Anyway, I my somnial failings were bad enough for me to go see our family doctor, a certain Dr. L----. It's pronounced "Lhyphenhyphenhyphenhyphen." Best damn veterinarian I know. He said that I obviously had a bad case of insomnia, but it was only because I haven't been sleeping. But, there was hope. He also said that he had just been to a week-long symposium on sleep disorders in Munich at a Holiday Inn right next to the facility where the European Space Agency performs its nightly rocket engine testing. He learned at this conference a revolutionary new technique of curing insomnia that he called "going to bed when you're tired."

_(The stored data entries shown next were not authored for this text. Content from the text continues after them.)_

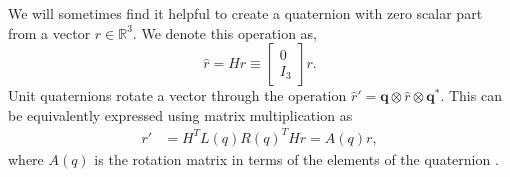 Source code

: \documentclass{svproc}
\newcommand{\R}{\mathbb{R}}
\newcommand{\q}{\textbf{q}}
\newcommand{\todo}[1]{\textcolor{red}{TODO: #1}}
\begin{document}
        We will sometimes find it helpful to create a quaternion with zero scalar part from a vector $r \in \R^3$. We denote this operation as,
        \begin{equation}
            \hat{r} = H r \equiv \begin{bmatrix} 0 \\ I_3 \end{bmatrix} r.
        \end{equation}
        Unit quaternions rotate a vector through the operation $\hat{r}' = \q \otimes \hat{r} \otimes \q^*$. This can be equivalently expressed using matrix multiplication as
        \begin{align} 
            r' &= H^T L(q) R(q)^T H r = A(q)r , \label{eq:quaternion_rotation} %
        \end{align}
        where $A(q)$ is the rotation matrix in terms of the elements of the quaternion \cite{markley2014fundamentals}. 
    

        
        
\end{document}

I was understandably skeptical of this procedure, as its confusing jargon was far beyond my understanding. Still, after a few simple line drawings by Dr. L---- demonstrated the process, I decided to give it a try. What the hell. I tried it out last night, and, may science be blessed to the limits of my credit rating, it worked! I was asleep! And not just asleep; asleep and dreaming. Now, my most beloved readers, sit back, put your feet up on your favorite dog, as I now submit the contents of my dream:
I'm dining in a fine restaurant. But I'm not alone. No, my partner for this meal is the great scientist, Dr. Heimlich, inventor of the Heimlich maneuver! Only in a dream could I hope to take my sup, and, of course, eat dinner, with such a great man of science as Dr. Heimlich! Dr. Heimlich is quite old, as I believe he is in reality, but, aside from being almost irretrieviably senile, still functions as though he was 25, when, I believe, he first went senile.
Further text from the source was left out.